◆ Your assignment:
Give all of the data below again exactly, and drop the images.

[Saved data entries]
┌────────

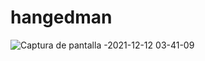 # hangedman
![Captura de pantalla -2021-12-12 03-41-09](https://user-images.githubusercontent.com/37131856/145703111-318422cd-9456-47d1-bf09-767d73131227.png)
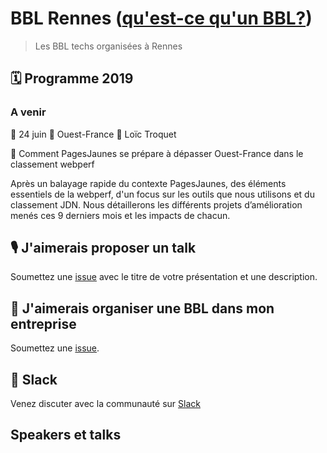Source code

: # BBL Rennes ([qu'est-ce qu'un BBL?](https://www.brownbaglunch.fr/))

> Les BBL techs organisées à Rennes

## 🗓 Programme 2019

### A venir

:calendar: 24 juin :office: Ouest-France :microphone: Loïc Troquet

:memo: Comment PagesJaunes se prépare à dépasser Ouest-France dans le classement webperf

Après un balayage rapide du contexte PagesJaunes, des éléments essentiels de la webperf, d'un focus sur les outils que nous utilisons et du classement JDN. Nous détaillerons les différents projets d’amélioration menés ces 9 derniers mois et les impacts de chacun.

## 🎙 J'aimerais proposer un talk

Soumettez une [issue](https://github.com/rennestech/bbl/issues) avec le titre de votre présentation et une description.

## :office: J'aimerais organiser une BBL dans mon entreprise

Soumettez une [issue](https://github.com/rennestech/bbl/issues).

## 👋 Slack

Venez discuter avec la communauté sur [Slack](https://join.slack.com/t/rennestech/shared_invite/enQtNTY5OTk4NDk5MzAyLWRjZjg4MTAwNTU1ODczMjgwNmJkMzM5Y2UzMWQyZDc0MGRmM2Q2YjExNDQ4MmJlM2E5MWYwYTRlZGQzODdjOGY)

## Speakers et talks

[//]: #startspeakers

[//]: #endspeakers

└────────

◆ Response for this exercise:
 # hangedman
![Captura de pantalla -2021-12-12 03-41-09](https://user-images.githubusercontent.com/37131856/145703111-318422cd-9456-47d1-bf09-767d73131227.png)
Source code

: # BBL Rennes ([qu'est-ce qu'un BBL?](https://www.brownbaglunch.fr/))

> Les BBL techs organisées à Rennes

## 🗓 Programme 2019

### A venir

:calendar: 24 juin :office: Ouest-France :microphone: Loïc Troquet

:memo: Comment PagesJaunes se prépare à dépasser Ouest-France dans le classement webperf

Après un balayage rapide du contexte PagesJaunes, des éléments essentiels de la webperf, d'un focus sur les outils que nous utilisons et du classement JDN. Nous détaillerons les différents projets d’amélioration menés ces 9 derniers mois et les impacts de chacun.

## 🎙 J'aimerais proposer un talk

Soumettez une [issue](https://github.com/rennestech/bbl/issues) avec le titre de votre présentation et une description.

## :office: J'aimerais organiser une BBL dans mon entreprise

Soumettez une [issue](https://github.com/rennestech/bbl/issues).

## 👋 Slack

Venez discuter avec la communauté sur [Slack](https://join.slack.com/t/rennestech/shared_invite/enQtNTY5OTk4NDk5MzAyLWRjZjg4MTAwNTU1ODczMjgwNmJkMzM5Y2UzMWQyZDc0MGRmM2Q2YjExNDQ4MmJlM2E5MWYwYTRlZGQzODdjOGY)

## Speakers et talks

[//]: #startspeakers

[//]: #endspeakers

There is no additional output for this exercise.